Russia makes a lot of people's lists of hot growing markets into which American companies should expand. It is the "R" in BRIC, the acronym describing "must be in" emerging markets -- the others being Brazil, India and China. Emerging markets, even hot ones, however, can present a unique challenge for companies who have forged their product success in a developed market like the US.
As discussed previously in this blog, Russia is essentially a first generation capitalist economy, and one which by some measures seems to be backsliding into more state control such that much of the growth one sees in the economy as a whole is in govrnment dominated industries such as energy development. Coupled with problems like the kind of coruption and relative lack of well devloped commercial legal constructs that can create problems in many developing economies, Russia can be a challenging market in which to actually turn a profit.

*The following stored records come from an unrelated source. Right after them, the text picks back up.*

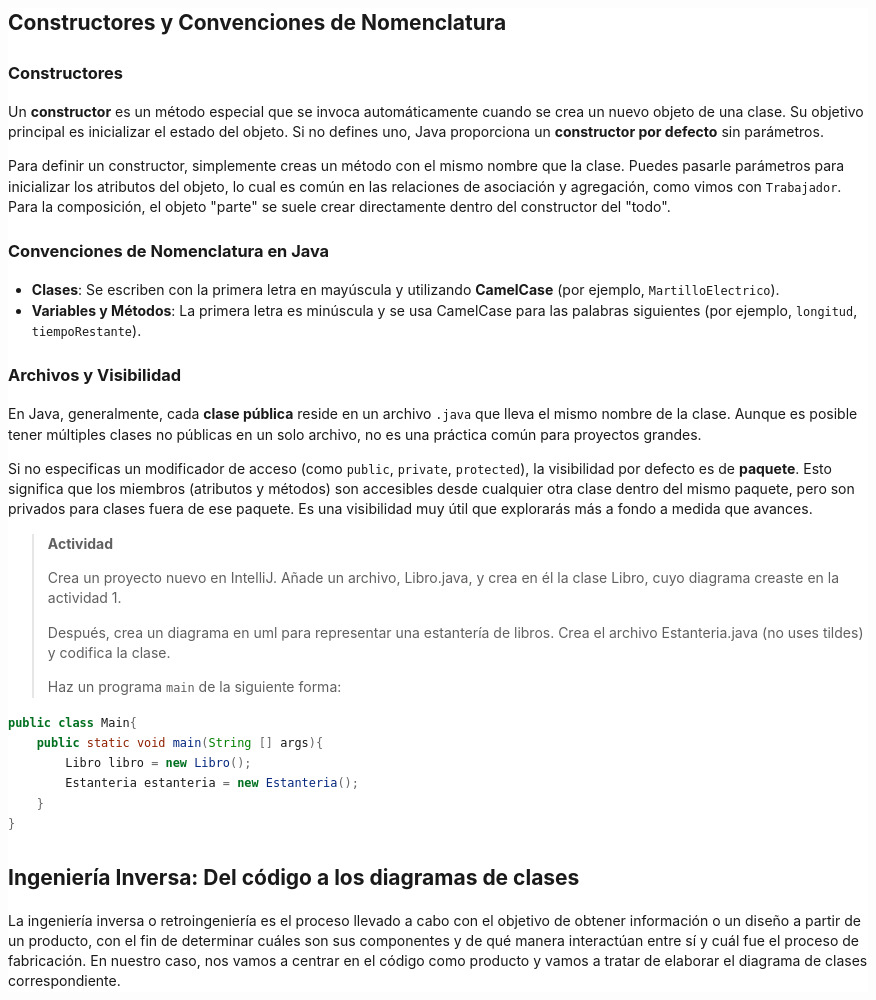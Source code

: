 
## Constructores y Convenciones de Nomenclatura

### Constructores

Un **constructor** es un método especial que se invoca automáticamente cuando se crea un nuevo objeto de una clase. Su objetivo principal es inicializar el estado del objeto. Si no defines uno, Java proporciona un **constructor por defecto** sin parámetros.

Para definir un constructor, simplemente creas un método con el mismo nombre que la clase. Puedes pasarle parámetros para inicializar los atributos del objeto, lo cual es común en las relaciones de asociación y agregación, como vimos con `Trabajador`. Para la composición, el objeto "parte" se suele crear directamente dentro del constructor del "todo".

### Convenciones de Nomenclatura en Java

  * **Clases**: Se escriben con la primera letra en mayúscula y utilizando **CamelCase** (por ejemplo, `MartilloElectrico`).
  * **Variables y Métodos**: La primera letra es minúscula y se usa CamelCase para las palabras siguientes (por ejemplo, `longitud`, `tiempoRestante`).

### Archivos y Visibilidad

En Java, generalmente, cada **clase pública** reside en un archivo `.java` que lleva el mismo nombre de la clase. Aunque es posible tener múltiples clases no públicas en un solo archivo, no es una práctica común para proyectos grandes.

Si no especificas un modificador de acceso (como `public`, `private`, `protected`), la visibilidad por defecto es de **paquete**. Esto significa que los miembros (atributos y métodos) son accesibles desde cualquier otra clase dentro del mismo paquete, pero son privados para clases fuera de ese paquete. Es una visibilidad muy útil que explorarás más a fondo a medida que avances.

> **Actividad**
>
> Crea un proyecto nuevo en IntelliJ. Añade un archivo, Libro.java, y crea en él la clase Libro, cuyo diagrama creaste en la actividad 1.
> 
>Después, crea un diagrama en uml para representar una estantería de libros. Crea el archivo Estanteria.java (no uses tildes) y codifica la clase.
>
>Haz un programa `main` de la siguiente forma:

```java
public class Main{
    public static void main(String [] args){
        Libro libro = new Libro();
        Estanteria estanteria = new Estanteria();
    }
}
```
## Ingeniería Inversa: Del código a los diagramas de clases

La ingeniería inversa o retroingeniería es el proceso llevado a cabo con el objetivo de obtener información o un diseño a partir de un producto, con el fin de determinar cuáles son sus componentes y de qué manera interactúan entre sí y cuál fue el proceso de fabricación. En nuestro caso, nos vamos a centrar en el código como producto y vamos a tratar de elaborar el diagrama de clases correspondiente.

Perhaps the biggest challenge facing companies from developed markets when entering devloping markets, however, is a failure to appreciate the different cultural orientation toward certain developed market value propositions such as "fast, easy, labor saving" driven by the opposite relationship between the cost of labor and the cost of goods in producing final outcomes. When the cost of labor is high and constitutes a greater relative cost than other inputs, fast and easy equals cheaper and more profitable -- it's a winner. But when the value of labor is cheap, including the value of an individual consumer's own labor, compared with the cost of goods, then saving labor by incorporating those costs into a finished product through mass production doesn't translate into a winning proposition.

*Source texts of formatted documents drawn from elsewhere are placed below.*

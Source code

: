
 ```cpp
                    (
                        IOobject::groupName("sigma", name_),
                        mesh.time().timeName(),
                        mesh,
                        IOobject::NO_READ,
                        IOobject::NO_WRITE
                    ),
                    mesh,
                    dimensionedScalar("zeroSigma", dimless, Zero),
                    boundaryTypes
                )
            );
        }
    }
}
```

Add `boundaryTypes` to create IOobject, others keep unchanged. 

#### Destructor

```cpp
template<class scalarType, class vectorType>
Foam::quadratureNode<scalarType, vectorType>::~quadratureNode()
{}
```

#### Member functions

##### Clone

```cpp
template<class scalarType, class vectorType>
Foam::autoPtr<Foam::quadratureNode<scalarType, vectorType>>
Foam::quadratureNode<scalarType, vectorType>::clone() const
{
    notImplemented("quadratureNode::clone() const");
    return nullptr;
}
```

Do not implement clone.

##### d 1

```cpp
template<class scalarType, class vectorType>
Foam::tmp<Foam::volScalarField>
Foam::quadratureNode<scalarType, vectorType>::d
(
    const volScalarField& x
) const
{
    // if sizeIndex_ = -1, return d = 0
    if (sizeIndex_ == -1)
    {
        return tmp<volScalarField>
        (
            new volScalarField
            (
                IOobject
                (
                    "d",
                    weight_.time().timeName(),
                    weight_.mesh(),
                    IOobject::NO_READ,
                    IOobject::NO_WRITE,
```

The latest example of a company to learn this lesson is Campbell Soup -- the iconic maker of concentrated soups and broth. What could be easier than just add water, heat and serve for a quick meal. Campbell launched into Russia with high expectations 4 years ago -- expectations based on the fact that Russians consume 32 billion bowls of soup a year versus only 14 billion consumed in the US. Seems like a no-brainer -- a soup company with it's soup in an easily exportable form looking to a "hot fast growing" market of positively ravenous soup consumers. In theory a market over twice the size of their US market.
The problem is, Russians like to make their soup themselves from scratch. Some of this is a long ingrained cultural preference which is always a challenge to sell in the face of. Another part is the fact that the value of their labor time is less relative to the cost of goods so that saving time in making soup is just not good home economics. As a result, Cambpell just announced, as detailed in an article in today's Wall Street Journal, that it is exiting the Russian market and completely shutting it's operations there. No report on how much money they lost over the 4 years invested there.
So the lesson for other companies thinking about building a new market presence in a developing economy -- even one of the hot BRIC's -- is to be sure that your value proposition translates into the new cultural and economic environment that you will find there, and to be realistic about the real size of the market opportunity for your product. If your success in your home market is based on "fast, easy, labor saving", you might be better off in western Europe or Japan.